Fire Emblem Awakening

In a year that’s already showing signs of being a vintage one for gaming, at least compared to the disappointments of 2012, the rush for GOTY titles is going to be fierce. We’ve already had two prime candidates in BioShock Infinite and The Last of Us, which are probably going to clean up in December unless GTA V ends up being something special, but now that we’re past 2013’s halfway point, neither is looking like being my number one.

Fire Emblem Awakening

For the first time in years, it’s a Nintendo game that’s foremost in my thoughts. And for the first time ever, it’s a strategy RPG.
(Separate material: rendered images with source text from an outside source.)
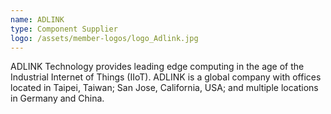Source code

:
 ```yaml
---
name: ADLINK
type: Component Supplier
logo: /assets/member-logos/logo_Adlink.jpg
---
```

ADLINK Technology provides leading edge computing in the age of the Industrial Internet of Things (IIoT). ADLINK is a global company with offices located in Taipei, Taiwan; San Jose, California, USA; and multiple locations in Germany and China.
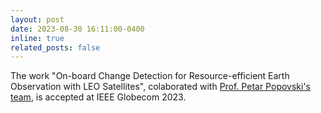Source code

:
 ```yaml
---
layout: post
date: 2023-08-30 16:11:00-0400
inline: true
related_posts: false
---
```


The work "On-board Change Detection for Resource-efficient Earth Observation with LEO Satellites", colaborated with [Prof. Petar Popovski's team](https://petarpopovski.es.aau.dk/), is accepted at IEEE Globecom 2023.
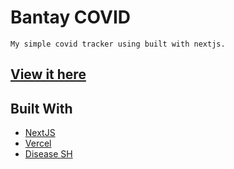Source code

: # Bantay COVID

```
My simple covid tracker using built with nextjs.
```

## [View it here](https://covid.banguismv.wtf)

## Built With

- [NextJS](https://nextjs.org/)
- [Vercel](https://vercel.com)
- [Disease SH](https://disease.sh/)
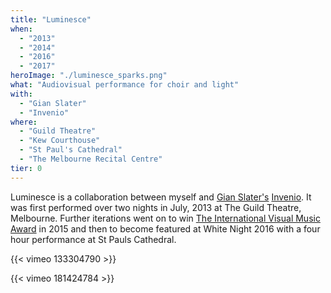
 ```yaml
---
title: "Luminesce"
when: 
  - "2013"
  - "2014"
  - "2016"
  - "2017"
heroImage: "./luminesce_sparks.png"
what: "Audiovisual performance for choir and light"
with:
  - "Gian Slater"
  - "Invenio"
where:
  - "Guild Theatre"
  - "Kew Courthouse"
  - "St Paul's Cathedral"
  - "The Melbourne Recital Centre"
tier: 0
---
```


Luminesce is a collaboration between myself and [Gian Slater's](http://gianslater.com/) [Invenio](http://gianslater.com/invenio-singers/).  It was first performed over two nights in July, 2013 at The Guild Theatre, Melbourne. Further iterations went on to win [The International Visual Music Award](http://www.visual-music-award.de/en) in 2015 and then to become featured at White Night 2016 with a four hour performance at St Pauls Cathedral.

{{< vimeo 133304790 >}}

{{< vimeo 181424784 >}}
Deciding what it is that Fire Emblem Awakening does so much better than other examples of its genre, which have historically failed to excite me, is difficult. It makes great use of the 3DS hardware, for one, making subtle but pretty use of 3D and taking advantage of system features like StreetPass, while ditching the more annoying gimmicks. It seems Intelligent Systems has worked out that gyro controls break the 3DS’s banner feature before Nintendo. It’s also controlled almost entirely with the buttons, using the touchscreen mainly for information. Thank God.

It’s clearly been put together with great thought. The translation work from 8-4 is witty and full of character, from the support conversations to the quips that accompany critical hits – Frederick’s badass “Pick a god and pray!” is my favourite. The Japanese voices are there for those who prefer their European fantasy setting to have an Asian language and not match up with the translated text. There’s depth to be found in every aspect, from which characters you pair up to how you move them up and down through the classes in an attempt to create an army of supermen.
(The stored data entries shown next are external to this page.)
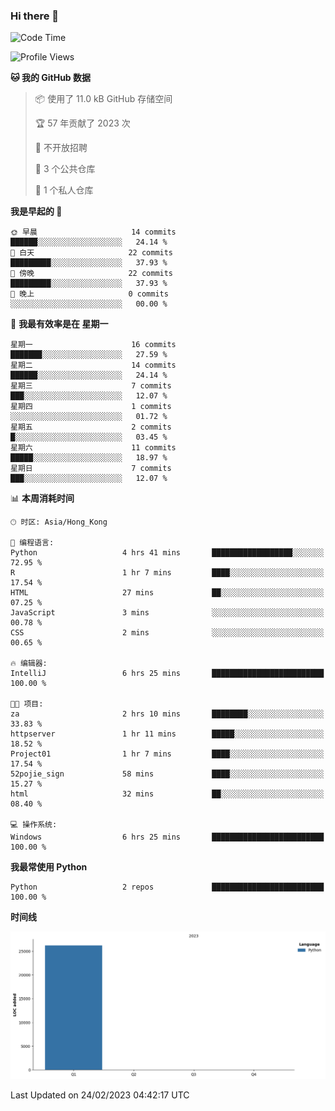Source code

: ### Hi there 👋

<!--
**Mrzqd/Mrzqd** is a ✨ _special_ ✨ repository because its `README.md` (this file) appears on your GitHub profile.

Here are some ideas to get you started:

- 🔭 I’m currently working on ...
- 🌱 I’m currently learning ...
- 👯 I’m looking to collaborate on ...
- 🤔 I’m looking for help with ...
- 💬 Ask me about ...
- 📫 How to reach me: ...
- 😄 Pronouns: ...
- ⚡ Fun fact: ...
-->
<!--START_SECTION:waka-->
![Code Time](http://img.shields.io/badge/Code%20Time-6%20hrs%2041%20mins-blue)

![Profile Views](http://img.shields.io/badge/%E4%B8%AA%E4%BA%BA%E8%B5%84%E6%96%99%E8%A7%82%E7%9C%8B%E6%AC%A1%E6%95%B0-22-blue)

**🐱 我的 GitHub 数据** 

> 📦  使用了 11.0 kB GitHub 存储空间 
 > 
> 🏆 57 年贡献了 2023 次
 > 
> 🚫 不开放招聘
 > 
> 📜 3 个公共仓库 
 > 
> 🔑 1 个私人仓库 
 > 
**我是早起的 🐤** 

```text
🌞 早晨                     14 commits          ██████░░░░░░░░░░░░░░░░░░░   24.14 % 
🌆 白天                     22 commits          █████████░░░░░░░░░░░░░░░░   37.93 % 
🌃 傍晚                     22 commits          █████████░░░░░░░░░░░░░░░░   37.93 % 
🌙 晚上                     0 commits           ░░░░░░░░░░░░░░░░░░░░░░░░░   00.00 % 
```
📅 **我最有效率是在 星期一** 

```text
星期一                      16 commits          ███████░░░░░░░░░░░░░░░░░░   27.59 % 
星期二                      14 commits          ██████░░░░░░░░░░░░░░░░░░░   24.14 % 
星期三                      7 commits           ███░░░░░░░░░░░░░░░░░░░░░░   12.07 % 
星期四                      1 commits           ░░░░░░░░░░░░░░░░░░░░░░░░░   01.72 % 
星期五                      2 commits           █░░░░░░░░░░░░░░░░░░░░░░░░   03.45 % 
星期六                      11 commits          █████░░░░░░░░░░░░░░░░░░░░   18.97 % 
星期日                      7 commits           ███░░░░░░░░░░░░░░░░░░░░░░   12.07 % 
```


📊 **本周消耗时间** 

```text
🕑︎ 时区: Asia/Hong_Kong

💬 编程语言: 
Python                   4 hrs 41 mins       ██████████████████░░░░░░░   72.95 % 
R                        1 hr 7 mins         ████░░░░░░░░░░░░░░░░░░░░░   17.54 % 
HTML                     27 mins             ██░░░░░░░░░░░░░░░░░░░░░░░   07.25 % 
JavaScript               3 mins              ░░░░░░░░░░░░░░░░░░░░░░░░░   00.78 % 
CSS                      2 mins              ░░░░░░░░░░░░░░░░░░░░░░░░░   00.65 % 

🔥 编辑器: 
IntelliJ                 6 hrs 25 mins       █████████████████████████   100.00 % 

🐱‍💻 项目: 
za                       2 hrs 10 mins       ████████░░░░░░░░░░░░░░░░░   33.83 % 
httpserver               1 hr 11 mins        █████░░░░░░░░░░░░░░░░░░░░   18.52 % 
Project01                1 hr 7 mins         ████░░░░░░░░░░░░░░░░░░░░░   17.54 % 
52pojie_sign             58 mins             ████░░░░░░░░░░░░░░░░░░░░░   15.27 % 
html                     32 mins             ██░░░░░░░░░░░░░░░░░░░░░░░   08.40 % 

💻 操作系统: 
Windows                  6 hrs 25 mins       █████████████████████████   100.00 % 
```

**我最常使用 Python** 

```text
Python                   2 repos             █████████████████████████   100.00 % 
```



**时间线**

![Lines of Code chart](https://raw.githubusercontent.com/Mrzqd/Mrzqd/main/assets/bar_graph.png)


 Last Updated on 24/02/2023 04:42:17 UTC
<!--END_SECTION:waka-->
I came late to this one thanks to my 3DS packing in when I was barely 40 minutes into the campaign, but since my system returns – eight weeks later, but that’s another story – I’ve been hammering this like nothing else. It’s kept me off the new Mario & Luigi and Animal Crossing, and it’s meant my ongoing playthrough of the 50-hour Grandia has taken not the expected couple of weeks but rather two months and counting. It makes a mockery of the RPG collection that I deliberately expanded to cover the lean summer until the next generation begins that my gaming time has been monopolised so willingly by a strategy game in a series that I haven’t afforded much attention until now.

Of course, the people don’t have feet, but we can forgive it that.